What this task involves:
Each line below with the string "dracula" should be copied.

Saved entries:
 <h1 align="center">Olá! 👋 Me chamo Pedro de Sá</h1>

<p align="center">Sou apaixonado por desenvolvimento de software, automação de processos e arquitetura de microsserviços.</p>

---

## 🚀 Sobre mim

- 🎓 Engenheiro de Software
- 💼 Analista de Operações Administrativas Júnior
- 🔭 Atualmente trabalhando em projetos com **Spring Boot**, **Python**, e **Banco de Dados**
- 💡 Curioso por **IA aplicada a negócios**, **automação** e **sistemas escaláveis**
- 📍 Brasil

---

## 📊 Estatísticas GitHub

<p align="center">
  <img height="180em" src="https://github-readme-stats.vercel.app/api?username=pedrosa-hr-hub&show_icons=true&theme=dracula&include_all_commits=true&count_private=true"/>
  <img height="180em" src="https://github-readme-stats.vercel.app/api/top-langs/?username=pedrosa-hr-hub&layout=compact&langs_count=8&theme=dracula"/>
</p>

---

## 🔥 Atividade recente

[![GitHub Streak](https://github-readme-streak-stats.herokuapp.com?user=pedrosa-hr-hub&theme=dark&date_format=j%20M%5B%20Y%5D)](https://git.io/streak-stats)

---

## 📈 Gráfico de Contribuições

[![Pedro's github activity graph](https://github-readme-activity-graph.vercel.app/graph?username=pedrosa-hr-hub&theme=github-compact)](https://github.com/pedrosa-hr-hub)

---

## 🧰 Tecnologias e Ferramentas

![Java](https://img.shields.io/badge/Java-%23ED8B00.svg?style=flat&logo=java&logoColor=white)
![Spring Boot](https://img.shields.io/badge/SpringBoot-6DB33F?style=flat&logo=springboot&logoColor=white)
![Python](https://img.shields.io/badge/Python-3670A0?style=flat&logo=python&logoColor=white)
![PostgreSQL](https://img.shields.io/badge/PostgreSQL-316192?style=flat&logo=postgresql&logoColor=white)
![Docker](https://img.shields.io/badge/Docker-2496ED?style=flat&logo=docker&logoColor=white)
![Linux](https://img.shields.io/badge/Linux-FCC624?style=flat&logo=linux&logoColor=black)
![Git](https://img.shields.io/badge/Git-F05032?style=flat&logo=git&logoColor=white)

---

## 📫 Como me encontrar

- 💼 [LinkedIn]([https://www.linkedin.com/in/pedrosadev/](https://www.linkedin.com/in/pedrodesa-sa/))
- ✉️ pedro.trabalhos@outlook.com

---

Solved problem:
  <img height="180em" src="https://github-readme-stats.vercel.app/api?username=pedrosa-hr-hub&show_icons=true&theme=dracula&include_all_commits=true&count_private=true"/>
  <img height="180em" src="https://github-readme-stats.vercel.app/api/top-langs/?username=pedrosa-hr-hub&layout=compact&langs_count=8&theme=dracula"/>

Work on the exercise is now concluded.